EXERCISE REQUIREMENTS
Please write out the final portion of the records below exactly: the line containing "[6]: /tracing/getting_further/trace_sampling_and_storage", every line after it, and nothing else.

MATERIAL FOR THIS EXERCISE
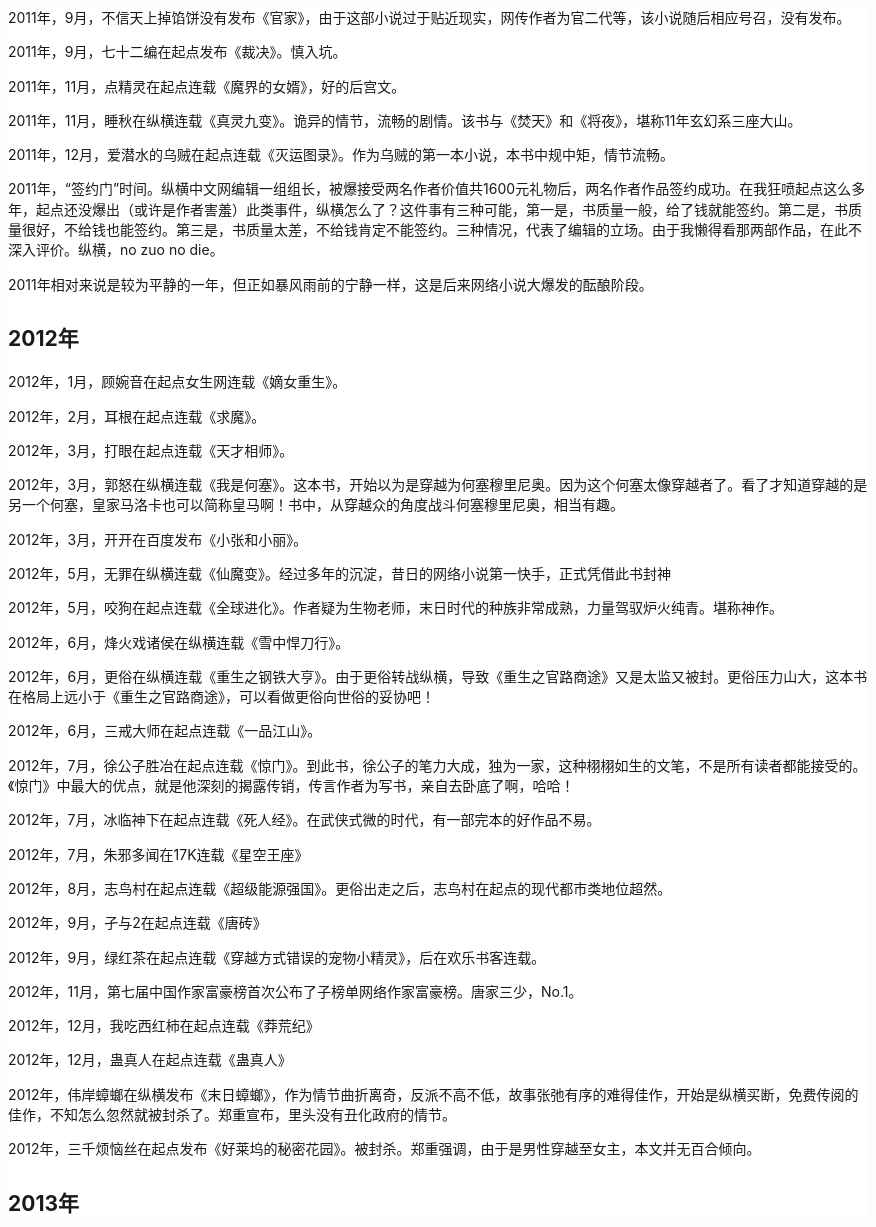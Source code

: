 2011年，9月，不信天上掉馅饼没有发布《官家》，由于这部小说过于贴近现实，网传作者为官二代等，该小说随后相应号召，没有发布。

2011年，9月，七十二编在起点发布《裁决》。慎入坑。

2011年，11月，点精灵在起点连载《魔界的女婿》，好的后宫文。

2011年，11月，睡秋在纵横连载《真灵九变》。诡异的情节，流畅的剧情。该书与《焚天》和《将夜》，堪称11年玄幻系三座大山。

2011年，12月，爱潜水的乌贼在起点连载《灭运图录》。作为乌贼的第一本小说，本书中规中矩，情节流畅。

2011年，“签约门”时间。纵横中文网编辑一组组长，被爆接受两名作者价值共1600元礼物后，两名作者作品签约成功。在我狂喷起点这么多年，起点还没爆出（或许是作者害羞）此类事件，纵横怎么了？这件事有三种可能，第一是，书质量一般，给了钱就能签约。第二是，书质量很好，不给钱也能签约。第三是，书质量太差，不给钱肯定不能签约。三种情况，代表了编辑的立场。由于我懒得看那两部作品，在此不深入评价。纵横，no zuo no die。

2011年相对来说是较为平静的一年，但正如暴风雨前的宁静一样，这是后来网络小说大爆发的酝酿阶段。

## 2012年

2012年，1月，顾婉音在起点女生网连载《嫡女重生》。

2012年，2月，耳根在起点连载《求魔》。

2012年，3月，打眼在起点连载《天才相师》。

2012年，3月，郭怒在纵横连载《我是何塞》。这本书，开始以为是穿越为何塞穆里尼奥。因为这个何塞太像穿越者了。看了才知道穿越的是另一个何塞，皇家马洛卡也可以简称皇马啊！书中，从穿越众的角度战斗何塞穆里尼奥，相当有趣。

2012年，3月，开开在百度发布《小张和小丽》。

2012年，5月，无罪在纵横连载《仙魔变》。经过多年的沉淀，昔日的网络小说第一快手，正式凭借此书封神 

2012年，5月，咬狗在起点连载《全球进化》。作者疑为生物老师，末日时代的种族非常成熟，力量驾驭炉火纯青。堪称神作。

2012年，6月，烽火戏诸侯在纵横连载《雪中悍刀行》。

2012年，6月，更俗在纵横连载《重生之钢铁大亨》。由于更俗转战纵横，导致《重生之官路商途》又是太监又被封。更俗压力山大，这本书在格局上远小于《重生之官路商途》，可以看做更俗向世俗的妥协吧！

2012年，6月，三戒大师在起点连载《一品江山》。

2012年，7月，徐公子胜冶在起点连载《惊门》。到此书，徐公子的笔力大成，独为一家，这种栩栩如生的文笔，不是所有读者都能接受的。《惊门》中最大的优点，就是他深刻的揭露传销，传言作者为写书，亲自去卧底了啊，哈哈！

2012年，7月，冰临神下在起点连载《死人经》。在武侠式微的时代，有一部完本的好作品不易。

2012年，7月，朱邪多闻在17K连载《星空王座》

2012年，8月，志鸟村在起点连载《超级能源强国》。更俗出走之后，志鸟村在起点的现代都市类地位超然。

2012年，9月，孑与2在起点连载《唐砖》

2012年，9月，绿红茶在起点连载《穿越方式错误的宠物小精灵》，后在欢乐书客连载。

2012年，11月，第七届中国作家富豪榜首次公布了子榜单网络作家富豪榜。唐家三少，No.1。

2012年，12月，我吃西红柿在起点连载《莽荒纪》

2012年，12月，蛊真人在起点连载《蛊真人》

2012年，伟岸蟑螂在纵横发布《末日蟑螂》，作为情节曲折离奇，反派不高不低，故事张弛有序的难得佳作，开始是纵横买断，免费传阅的佳作，不知怎么忽然就被封杀了。郑重宣布，里头没有丑化政府的情节。

2012年，三千烦恼丝在起点发布《好莱坞的秘密花园》。被封杀。郑重强调，由于是男性穿越至女主，本文并无百合倾向。

## 2013年
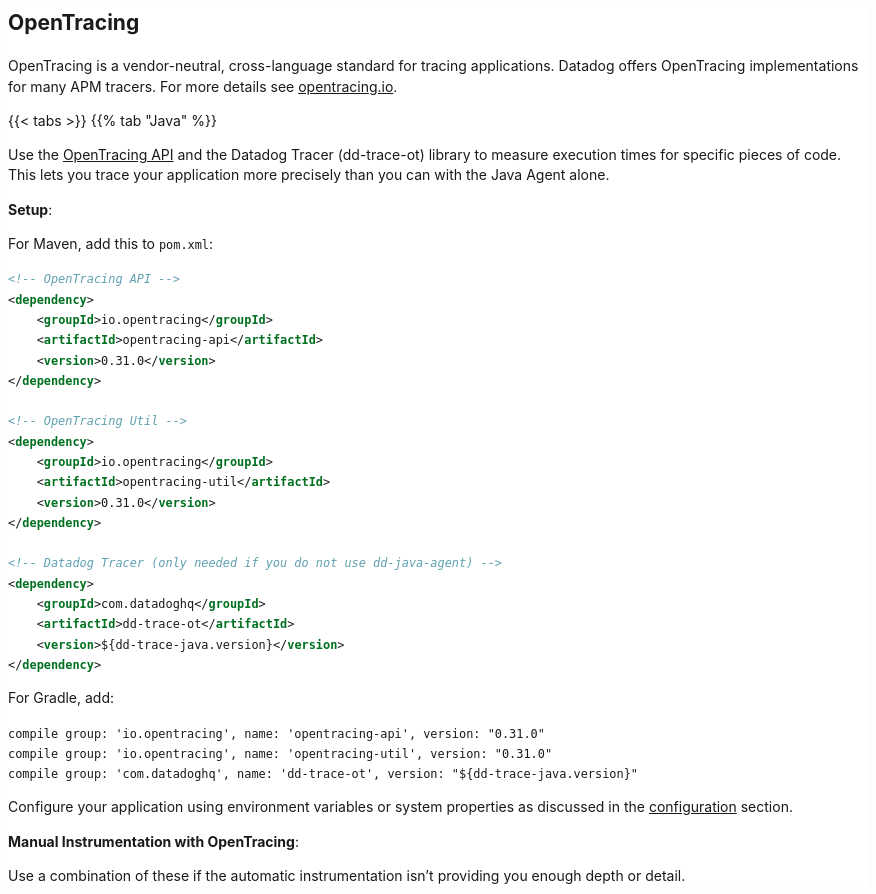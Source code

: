 ## OpenTracing

OpenTracing is a vendor-neutral, cross-language standard for tracing applications. Datadog offers OpenTracing implementations for many APM tracers. For more details see [opentracing.io][4].


{{< tabs >}}
{{% tab "Java" %}}

Use the [OpenTracing API][1] and the Datadog Tracer (dd-trace-ot) library to measure execution times for specific pieces of code. This lets you trace your application more precisely than you can with the Java Agent alone.

**Setup**:

For Maven, add this to `pom.xml`:

```xml
<!-- OpenTracing API -->
<dependency>
    <groupId>io.opentracing</groupId>
    <artifactId>opentracing-api</artifactId>
    <version>0.31.0</version>
</dependency>

<!-- OpenTracing Util -->
<dependency>
    <groupId>io.opentracing</groupId>
    <artifactId>opentracing-util</artifactId>
    <version>0.31.0</version>
</dependency>

<!-- Datadog Tracer (only needed if you do not use dd-java-agent) -->
<dependency>
    <groupId>com.datadoghq</groupId>
    <artifactId>dd-trace-ot</artifactId>
    <version>${dd-trace-java.version}</version>
</dependency>
```

For Gradle, add:

```
compile group: 'io.opentracing', name: 'opentracing-api', version: "0.31.0"
compile group: 'io.opentracing', name: 'opentracing-util', version: "0.31.0"
compile group: 'com.datadoghq', name: 'dd-trace-ot', version: "${dd-trace-java.version}"
```

Configure your application using environment variables or system properties as discussed in the [configuration][2] section.


**Manual Instrumentation with OpenTracing**:

Use a combination of these if the automatic instrumentation isn’t providing you enough depth or detail.


[1]: https://app.datadoghq.com/apm/search
[2]: /tracing/languages/java/#integrations
[1]: https://app.datadoghq.com/apm/search
[2]: /tracing/languages/python/#integrations
[3]: http://pypi.datadoghq.com/trace/docs/advanced_usage.html#trace_search_analytics
[1]: https://app.datadoghq.com/apm/search
[2]: /tracing/languages/ruby/#library-compatibility
[1]: https://godoc.org/gopkg.in/DataDog/dd-trace-go.v1/ddtrace/tracer#WithAnalytics
[2]: https://app.datadoghq.com/apm/search
[1]: https://app.datadoghq.com/apm/search
[2]: /tracing/languages/nodejs/#integrations
[1]: /help
[1]: https://app.datadoghq.com/apm/search
[2]: /tracing/languages/php/#integrations
[1]: /help
[1]: https://github.com/DataDog/dd-trace-java/blob/master/dd-trace-api/src/main/java/datadog/trace/api/DDTags.java
[2]: https://github.com/opentracing/opentracing-java/blob/master/opentracing-api/src/main/java/io/opentracing/tag/Tags.java
[1]: https://github.com/DataDog/dd-trace-rb/blob/master/docs/GettingStarted.md#environment-and-tags
[1]: /tracing/languages/php/#configuration
[1]: https://github.com/opentracing/opentracing-cpp/blob/master/include/opentracing/value.h
[1]: https://app.datadoghq.com/apm/services
[2]: https://github.com/DataDog/dd-trace-java/releases/tag/v0.24.0
[3]: https://app.datadoghq.com/dash/integration/256/jvm-runtime-metrics
[4]: https://github.com/DataDog/integrations-core/search?q=jmx_metrics&unscoped_q=jmx_metrics
[5]: /integrations/java/#configuration
[6]: https://docs.datadoghq.com/agent/docker/#dogstatsd-custom-metrics
[7]: https://docs.datadoghq.com/agent/kubernetes/dogstatsd/#bind-the-dogstatsd-port-to-a-host-port
[8]: https://docs.datadoghq.com/integrations/amazon_ecs/?tab=python#create-an-ecs-task
[1]: /help
[1]: /help
[1]: /help
[1]: /help
[1]: /help
[1]: /help
[1]: /tracing/languages/java/#compatibility
[2]: #opentracing
[3]: https://mvnrepository.com/artifact/com.datadoghq/dd-trace-api
[1]: /tracing/languages/python/#compatibility
[2]: http://pypi.datadoghq.com/trace/docs/advanced_usage.html#ddtrace.Tracer.wrap
[3]: http://pypi.datadoghq.com/trace/docs/advanced_usage.html#ddtrace.Span
[4]: http://pypi.datadoghq.com/trace/docs/advanced_usage.html#tracer
[5]: http://pypi.datadoghq.com/trace/docs/advanced_usage.html#ddtrace.Tracer.trace
[6]: http://pypi.datadoghq.com/trace/docs/advanced_usage.html#ddtrace.Span.finish
[1]: /tracing/languages/ruby/#compatibility
[2]: https://github.com/DataDog/dd-trace-rb/blob/master/docs/GettingStarted.md#manual-instrumentation
[1]: /tracing/languages/go/#compatibility
[2]: https://godoc.org/gopkg.in/DataDog/dd-trace-go.v1/ddtrace/tracer
[1]: /tracing/languages/nodejs/#compatibility
[2]: https://datadog.github.io/dd-trace-js/#manual-instrumentation
[1]: /tracing/languages/dotnet/#integrations
[1]: /tracing/languages/php/#automatic-instrumentation
[2]: https://github.com/DataDog/dd-trace-php/releases/latest
[3]: https://laravel-news.com/laravel-5-6-removes-artisan-optimize
[4]: #opentracing
[1]: https://github.com/opentracing/opentracing-java
[2]: /tracing/languages/java/#configuration
[1]: http://pypi.datadoghq.com/trace/docs/advanced_usage.html#opentracing
[2]: https://github.com/opentracing/opentracing-python
[1]: /help
[1]: https://godoc.org/gopkg.in/DataDog/dd-trace-go.v1/ddtrace/opentracer
[2]: http://opentracing.io
[3]: https://github.com/opentracing/opentracing-go
[1]: https://doc.esdoc.org/github.com/opentracing/opentracing-javascript
[2]: https://datadog.github.io/dd-trace-js
[1]: https://www.nuget.org/packages/Datadog.Trace.OpenTracing
[1]: https://github.com/opentracing/opentracing-php
[2]: /tracing/languages/php/#automatic-instrumentation
[1]: http://pypi.datadoghq.com/trace/docs/advanced_usage.html#http-client
[1]: https://github.com/DataDog/dd-trace-rb/blob/master/docs/GettingStarted.md#distributed-tracing
[1]: /tracing/languages/nodejs/#compatibility
[1]: /tracing/languages/dotnet/#integrations
[1]: https://github.com/opentracing/opentracing-cpp/#inject-span-context-into-a-textmapwriter
[2]: https://github.com/opentracing/opentracing-cpp/blob/master/include/opentracing/propagation.h
[1]: /tracing/languages/java/#configuration
[1]: https://github.com/DataDog/dd-trace-rb/blob/master/docs/GettingStarted.md#priority-sampling
[1]: https://godoc.org/gopkg.in/DataDog/dd-trace-go.v1/ddtrace/tracer
[1]: https://docs.datadoghq.com/tracing/languages/java/#configuration
[2]: https://docs.datadoghq.com/logs/log_collection/java/?tab=log4j#raw-format
[3]: /tracing/faq/why-cant-i-see-my-correlated-logs-in-the-trace-id-panel
[1]: https://docs.datadoghq.com/logs/log_collection/python/#configure-the-datadog-agent
[2]: /tracing/faq/why-cant-i-see-my-correlated-logs-in-the-trace-id-panel
[1]: https://docs.datadoghq.com/logs/log_collection/ruby
[2]: https://docs.datadoghq.com/logs/log_collection/ruby/#configure-the-datadog-agent
[3]: /tracing/faq/why-cant-i-see-my-correlated-logs-in-the-trace-id-panel
[1]: https://docs.datadoghq.com/tracing/languages/go/#configuration
[2]: /tracing/faq/why-cant-i-see-my-correlated-logs-in-the-trace-id-panel
[1]: https://docs.datadoghq.com/logs/log_collection/nodejs
[2]: /tracing/faq/why-cant-i-see-my-correlated-logs-in-the-trace-id-panel
[1]: /help
[1]: https://github.com/Seldaek/monolog
[2]: https://docs.datadoghq.com/logs/log_collection/php
[3]: /tracing/faq/why-cant-i-see-my-correlated-logs-in-the-trace-id-panel
[1]: https://github.com/DataDog/dd-trace-rb/blob/master/docs/GettingStarted.md#custom-logging
[1]: https://datadog.github.io/dd-trace-js/Tracer.html#init
[2]: https://datadog.github.io/dd-trace-js/#tracer-settings
[1]: https://www.php-fig.org/psr/psr-3
[1]: /tracing/visualization/search
[2]: /tagging
[3]: /tracing/visualization/services_list
[4]: http://opentracing.io
[5]: #priority-sampling
[6]: /tracing/getting_further/trace_sampling_and_storage
[7]: /logs/log_collection/?tab=tailexistingfiles#send-your-application-logs-in-json
[8]: /logs/log_collection/?tab=tailexistingfiles#enabling-log-collection-from-integrations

SOLUTION TO THIS PROBLEM
[6]: /tracing/getting_further/trace_sampling_and_storage
[7]: /logs/log_collection/?tab=tailexistingfiles#send-your-application-logs-in-json
[8]: /logs/log_collection/?tab=tailexistingfiles#enabling-log-collection-from-integrations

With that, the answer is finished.